Les Îles Cook et les appétits pour ses grands fonds marins

C’est d’ailleurs de l’un d’eux que des frictions avec le gouvernement néo-zélandais sont nées. En juin 2025, Le gouvernement néo-zélandais a suspendu son soutien financier aux Îles Cook en raison d'un accord de partenariat signé avec la Chine la même année. Le gouvernement conservateur néo-zélandais de Christopher Luxon affirme qu'il ne reviendra pas sur sa position tant que les Îles Cook n'auront pas pris de « mesures concrètes » pour rétablir leurs relations.

Dans un contexte de tensions géopolitiques dans le Pacifique, les Îles Cook ont signé cet « accord stratégique » avec Pékin en février dernier. L'accord couvre « des domaines alignés avec nos intérêts nationaux et nos objectifs de développement à long terme » avait défendu le Premier ministre Mark Brown, affirmant que le document porte notamment sur le commerce, l'investissement, l'océanographie, les infrastructures et les transports. Il s’agit aussi pour l’État insulaire de lever de nouveaux leviers économiques et atténuer sa dépendance au tourisme.  

Lire aussi : Aux îles Cook, les riches profondeurs du Pacifique aiguisent les appétits

« Notre relation et notre engagement avec la Chine complètent, et non remplacent, nos relations de longue date avec la Nouvelle-Zélande et d'autres multiples partenaires bilatéraux, régionaux et multilatéraux » avait-il aussi assuré, sans visiblement convaincre Wellington.
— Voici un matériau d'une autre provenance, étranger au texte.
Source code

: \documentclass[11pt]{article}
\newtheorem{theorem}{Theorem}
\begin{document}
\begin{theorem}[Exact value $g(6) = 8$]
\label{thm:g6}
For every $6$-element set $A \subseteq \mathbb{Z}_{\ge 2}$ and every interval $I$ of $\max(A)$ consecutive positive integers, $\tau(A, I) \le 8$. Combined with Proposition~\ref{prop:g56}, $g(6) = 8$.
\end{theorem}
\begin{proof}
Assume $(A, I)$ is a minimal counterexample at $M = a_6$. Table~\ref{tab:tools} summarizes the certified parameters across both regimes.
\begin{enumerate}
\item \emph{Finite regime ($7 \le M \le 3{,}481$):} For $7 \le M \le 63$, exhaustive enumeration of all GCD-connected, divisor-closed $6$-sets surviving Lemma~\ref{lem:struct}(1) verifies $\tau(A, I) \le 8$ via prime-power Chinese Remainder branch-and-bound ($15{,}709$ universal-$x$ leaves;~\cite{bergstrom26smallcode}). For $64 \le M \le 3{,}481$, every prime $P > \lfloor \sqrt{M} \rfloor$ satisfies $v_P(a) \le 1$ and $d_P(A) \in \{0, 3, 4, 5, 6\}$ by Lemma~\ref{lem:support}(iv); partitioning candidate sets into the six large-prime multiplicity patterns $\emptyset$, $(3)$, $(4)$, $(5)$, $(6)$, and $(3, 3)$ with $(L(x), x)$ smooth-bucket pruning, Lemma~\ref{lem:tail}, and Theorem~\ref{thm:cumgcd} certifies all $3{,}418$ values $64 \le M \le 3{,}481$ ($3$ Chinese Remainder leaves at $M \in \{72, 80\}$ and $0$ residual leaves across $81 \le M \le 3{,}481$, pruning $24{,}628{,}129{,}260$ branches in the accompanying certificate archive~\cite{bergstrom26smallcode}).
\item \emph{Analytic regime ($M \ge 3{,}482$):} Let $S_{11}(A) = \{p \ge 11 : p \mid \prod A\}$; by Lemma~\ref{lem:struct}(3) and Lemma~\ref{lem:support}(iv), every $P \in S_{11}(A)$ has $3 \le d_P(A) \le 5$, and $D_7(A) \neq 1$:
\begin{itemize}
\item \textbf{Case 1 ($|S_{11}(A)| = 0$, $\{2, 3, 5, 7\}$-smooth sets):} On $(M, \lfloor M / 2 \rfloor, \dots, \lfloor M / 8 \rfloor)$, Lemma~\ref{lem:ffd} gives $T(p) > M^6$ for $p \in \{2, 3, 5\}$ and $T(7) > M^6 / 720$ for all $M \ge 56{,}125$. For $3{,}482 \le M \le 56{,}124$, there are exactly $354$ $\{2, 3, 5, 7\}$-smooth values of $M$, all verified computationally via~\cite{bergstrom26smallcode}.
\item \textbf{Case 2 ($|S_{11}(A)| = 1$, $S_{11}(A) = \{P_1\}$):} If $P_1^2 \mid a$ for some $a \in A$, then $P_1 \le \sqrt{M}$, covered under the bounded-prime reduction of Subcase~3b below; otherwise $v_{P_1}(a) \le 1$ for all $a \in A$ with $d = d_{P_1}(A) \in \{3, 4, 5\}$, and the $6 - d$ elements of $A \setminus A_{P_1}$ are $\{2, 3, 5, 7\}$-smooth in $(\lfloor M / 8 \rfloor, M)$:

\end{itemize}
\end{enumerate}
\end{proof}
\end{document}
Il faut préciser que quelques semaines auparavant, Mark Brown avait aussi évoqué l’idée d’une citoyenneté et un passeport propres aux Îles Cook, ce qui avait déjà agacé le gouvernement néo-zélandais.
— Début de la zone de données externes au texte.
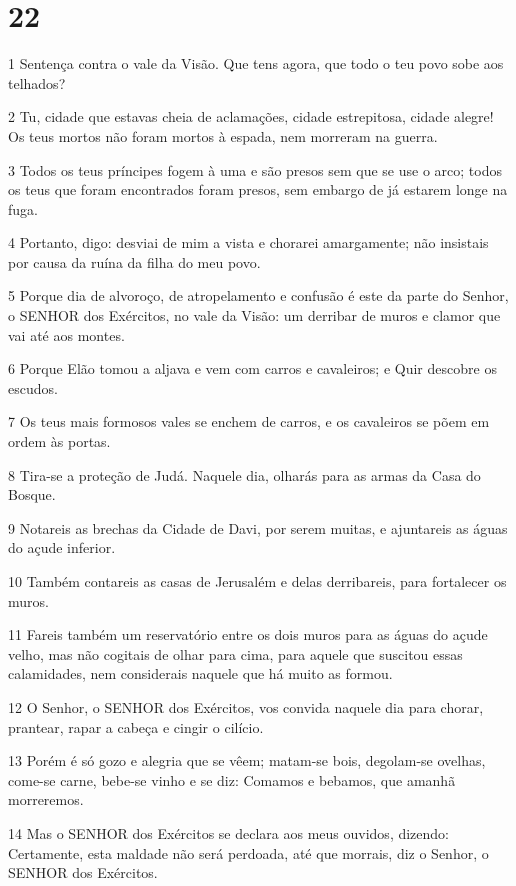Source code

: \chapter{22}

\par 1 Sentença contra o vale da Visão. Que tens agora, que todo o teu povo sobe aos telhados?
\par 2 Tu, cidade que estavas cheia de aclamações, cidade estrepitosa, cidade alegre! Os teus mortos não foram mortos à espada, nem morreram na guerra.
\par 3 Todos os teus príncipes fogem à uma e são presos sem que se use o arco; todos os teus que foram encontrados foram presos, sem embargo de já estarem longe na fuga.
\par 4 Portanto, digo: desviai de mim a vista e chorarei amargamente; não insistais por causa da ruína da filha do meu povo.
\par 5 Porque dia de alvoroço, de atropelamento e confusão é este da parte do Senhor, o SENHOR dos Exércitos, no vale da Visão: um derribar de muros e clamor que vai até aos montes.
\par 6 Porque Elão tomou a aljava e vem com carros e cavaleiros; e Quir descobre os escudos.
\par 7 Os teus mais formosos vales se enchem de carros, e os cavaleiros se põem em ordem às portas.
\par 8 Tira-se a proteção de Judá. Naquele dia, olharás para as armas da Casa do Bosque.
\par 9 Notareis as brechas da Cidade de Davi, por serem muitas, e ajuntareis as águas do açude inferior.
\par 10 Também contareis as casas de Jerusalém e delas derribareis, para fortalecer os muros.
\par 11 Fareis também um reservatório entre os dois muros para as águas do açude velho, mas não cogitais de olhar para cima, para aquele que suscitou essas calamidades, nem considerais naquele que há muito as formou.
\par 12 O Senhor, o SENHOR dos Exércitos, vos convida naquele dia para chorar, prantear, rapar a cabeça e cingir o cilício.
\par 13 Porém é só gozo e alegria que se vêem; matam-se bois, degolam-se ovelhas, come-se carne, bebe-se vinho e se diz: Comamos e bebamos, que amanhã morreremos.
\par 14 Mas o SENHOR dos Exércitos se declara aos meus ouvidos, dizendo: Certamente, esta maldade não será perdoada, até que morrais, diz o Senhor, o SENHOR dos Exércitos.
Une relation « librement établie et entretenue »

Qu’à cela ne tienne, les Îles Cook ont fêté lundi les 60 ans de leur Constitution et de leur libre association à la Nouvelle-Zélande en présence de bon nombre de dirigeants de la région (voire au-delà), dont le président de la Polynésie française, Moetai Brotherson, avec qui Mark Brown a signé un accord-cadre « historique » dans le domaine de l’aérien.

Mais surtout, dans son discours devant une assemblée de plusieurs centaines de personnes, dont la représentante officiel de la Nouvelle-Zélande, Mark Brown a assuré « qu'il n'y a pas, ni aujourd'hui ni jamais, de changement stratégique de la part du gouvernement des Îles Cook  (…), visant à rejeter la valeur et les responsabilités de notre relation de libre association avec la Nouvelle-Zélande », rappelant que la relation entre Avarua et Wellington, « à laquelle nous sommes attachée », est « librement établie et entretenue ».

« Comme toute relation qui dure depuis six décennies, certains moments appellent à la réflexion » a poursuivi Mark Brown. « Il nous faut parfois nous arrêter et nous demander si les conventions et les ententes évolutives entre nos États librement associés demeurent cohérentes », estime encore le Premier ministre, comparant ces évolutions à une « maturité » qui « ne devrait pas altérer notre lien ». « Elle devrait renforcer l'attention et l'engagement constants que nous portons au bien-être de chacun ».

En marge de ces célébrations, les Îles Cook ont aussi signé un accord avec les États-Unis « pour coopérer de manière plus approfondie à la gestion responsable des minéraux du plancher sous-marin, avec un engagement pour le progrès scientifique, la prospérité mutuelle, l'autonomie économique et la gestion environnementale ». Les États-Unis, qui ont reconnu les Îles Cook en 2023, sont au cœur d’une bataille géopolitique avec la Chine dans la région. La Nouvelle-Zélande n’a, elle, pas encore réagi à cette annonce. 

Dernier rendez-vous diplomatique en date : ce jeudi, les chefs d'États et de gouvernements du Pacifique -dont le président de la Polynésie française-, se sont retrouvés pour fêter les 40 ans du Traité de Rarotonga pour un Pacifique non-nucléaire. Ce traité signé en 1985, et qui illustre l'importance des Îles Cook dans la diplomatie régionale, marque l'opposition des Nations du Pacifique au nucléaire (armes, essais et déchets).